First Steps with dinopy

Installation

There are three ways to install dinopy:

  • With pip: $ pip install dinopy

  • With conda: $ conda install -c bioconda dinopy

  • From the source code: $ python setup.py install

Using the Library

Depending on your use-cases, different parts of dinopy might be of interest to you. For this tutorial, we’ll be interested in parsing FASTA files, so let’s start by importing the dinopy main module and create a FastaReader for a given file located at "foobar.fasta"

import dinopy

far = dinopy.FastaReader("foobar.fasta")

Having done that, let’s simply count its bigrams by reading the whole genome and then using the dinopy.processors.qgrams-processor to generate bi-grams:

counts = {}
for bigram in dinopy.qgrams(far.genome().sequence, 2):
    counts[bigram] = counts.get(bigram, 0) + 1

Or even more pythonic:

from collections import Counter
counts = Counter(dinopy.qgrams(far.genome().sequence, 2))

Note

  1. genome is a named tuple consisting of the elements sequence (which contains the genome data) and info (which is a collection of named tuples of the following structure: (name, length, interval), where interval is a (start_index, end_index) tuple).

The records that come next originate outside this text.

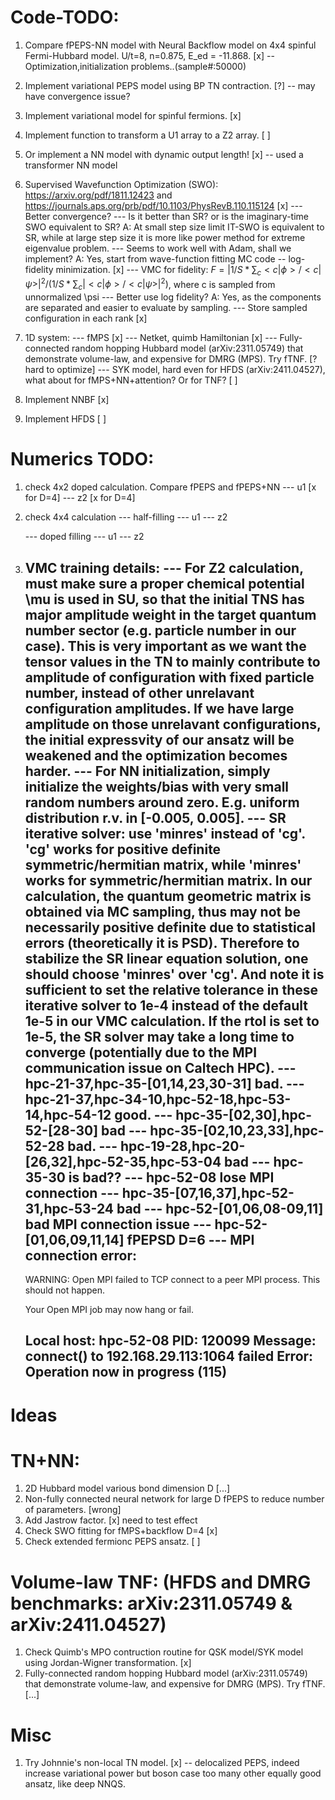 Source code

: # Code-TODO:

1. Compare fPEPS-NN model with Neural Backflow model on 4x4 spinful Fermi-Hubbard model. U/t=8, n=0.875, E_ed = -11.868. [x] -- Optimization,initialization problems..(sample#:50000)
2. Implement variational PEPS model using BP TN contraction. [?] -- may have convergence issue?
3. Implement variational model for spinful fermions. [x]
4. Implement function to transform a U1 array to a Z2 array. [ ]
5. Or implement a NN model with dynamic output length! [x] -- used a transformer NN model
6. Supervised Wavefunction Optimization (SWO): https://arxiv.org/pdf/1811.12423 and https://journals.aps.org/prb/pdf/10.1103/PhysRevB.110.115124 [x]
    --- Better convergence?
    --- Is it better than SR? or is the imaginary-time SWO equivalent to SR? 
        A: At small step size limit IT-SWO is equivalent to SR, while at large step size it is more like power method for extreme eigenvalue problem.
    --- Seems to work well with Adam, shall we implement?
        A: Yes, start from wave-function fitting MC code -- log-fidelity minimization. [x]
    --- VMC for fidelity: $F = |1/S * \sum_c <c|\phi>/<c|\psi>|^2 / (1/S * \sum_c |<c|\phi>/<c|\psi>|^2)$, where c is sampled from unnormalized \psi
    --- Better use log fidelity?
        A: Yes, as the components are separated and easier to evaluate by sampling.
    --- Store sampled configuration in each rank [x]
7. 1D system:
    --- fMPS [x]
    --- Netket, quimb Hamiltonian [x]
    --- Fully-connected random hopping Hubbard model (arXiv:2311.05749) that demonstrate volume-law, and expensive for DMRG (MPS). Try fTNF. [? hard to optimize]
    --- SYK model, hard even for HFDS (arXiv:2411.04527), what about for fMPS+NN+attention? Or for TNF? [ ]

8. Implement NNBF [x]
9. Implement HFDS [ ]

# Numerics TODO:
1. check 4x2 doped calculation. Compare fPEPS and fPEPS+NN
    --- u1 [x for D=4]
    --- z2 [x for D=4]
2. check 4x4 calculation
    --- half-filling
        --- u1
        --- z2

    --- doped filling
        --- u1
        --- z2
3. VMC training details:
    --- For Z2 calculation, must make sure a proper chemical potential \mu is used in SU, so that the initial TNS has major amplitude weight
    in the target quantum number sector (e.g. particle number in our case). This is very important as we want the tensor values in the TN to
    mainly contribute to amplitude of configuration with fixed particle number, instead of other unrelavant configuration amplitudes. If we
    have large amplitude on those unrelavant configurations, the initial expressvity of our ansatz will be weakened and the optimization becomes
    harder.
    --- For NN initialization, simply initialize the weights/bias with very small random numbers around zero. E.g. uniform distribution r.v. in
    [-0.005, 0.005].
    --- SR iterative solver: use 'minres' instead of 'cg'. 'cg' works for positive definite symmetric/hermitian matrix, while 'minres' works for
    symmetric/hermitian matrix. In our calculation, the quantum geometric matrix is obtained via MC sampling, thus may not be necessarily positive
    definite due to statistical errors (theoretically it is PSD). Therefore to stabilize the SR linear equation solution, one should choose 'minres'
    over 'cg'. And note it is sufficient to set the relative tolerance in these iterative solver to 1e-4 instead of the default 1e-5 in our VMC calculation.
    If the rtol is set to 1e-5, the SR solver may take a long time to converge (potentially due to the MPI communication issue on Caltech HPC).
    --- hpc-21-37,hpc-35-[01,14,23,30-31] bad. 
    --- hpc-21-37,hpc-34-10,hpc-52-18,hpc-53-14,hpc-54-12 good. 
    --- hpc-35-[02,30],hpc-52-[28-30] bad
    --- hpc-35-[02,10,23,33],hpc-52-28 bad.
    --- hpc-19-28,hpc-20-[26,32],hpc-52-35,hpc-53-04 bad
    --- hpc-35-30 is bad??
    --- hpc-52-08 lose MPI connection
    --- hpc-35-[07,16,37],hpc-52-31,hpc-53-24 bad
    --- hpc-52-[01,06,08-09,11] bad MPI connection issue
    --- hpc-52-[01,06,09,11,14] fPEPSD D=6
    --- MPI connection error:
    --------------------------------------------------------------------------
    WARNING: Open MPI failed to TCP connect to a peer MPI process.  This
    should not happen.

    Your Open MPI job may now hang or fail.

    Local host: hpc-52-08
    PID:        120099
    Message:    connect() to 192.168.29.113:1064 failed
    Error:      Operation now in progress (115)
    --------------------------------------------------------------------------

# Ideas

# TN+NN:
1. 2D Hubbard model various bond dimension D [...]
2. Non-fully connected neural network for large D fPEPS to reduce number of parameters. [wrong]
3. Add Jastrow factor. [x] need to test effect
4. Check SWO fitting for fMPS+backflow  D=4 [x]
5. Check extended fermionc PEPS ansatz. [ ]





# Volume-law TNF: (HFDS and DMRG benchmarks: arXiv:2311.05749 & arXiv:2411.04527)
1. Check Quimb's MPO contruction routine for QSK model/SYK model using Jordan-Wigner transformation. [x]
2. Fully-connected random hopping Hubbard model (arXiv:2311.05749) that demonstrate volume-law, and expensive for DMRG (MPS). Try fTNF. [...]



# Misc

1. Try Johnnie's non-local TN model. [x] -- delocalized PEPS, indeed increase variational power but boson case too many other equally good ansatz, like deep NNQS.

    That means that you can both use tuple-unpacking, as in seq, info = far.genome() and member-like access, as in seq = far.genome().sequence.

  2. genome reads the complete genome to memory. If you do not want this (because it might not fit into memory) supply chromosomes or even lines instead, as this will provide an iterator over each chromosome (or line, respectively) in the file. However, you will also have to enable ‘qgram-wrapping’ to achieve the same result:

    dinopy.qgrams(fasta_parser.reads(), 2, wrap=True)
    

    The above expression is then equivalent to dinopy.qgrams(far.genome()['sequence'], 2) but does not read the whole genome to memory.

Note

qgrams accepts a multitude of different shape representations, most commonly integers (as used above) or strings consisting of “#” (care) and “_” (don’t care). For more information on shapes, see dinopy.shape and dinopy.shaping.

To write reads to disk in FASTQ format you can use the FastqWriter class. All writer classes of dinopy use with-environments, to ensure the output file is closed properly in case something goes wrong.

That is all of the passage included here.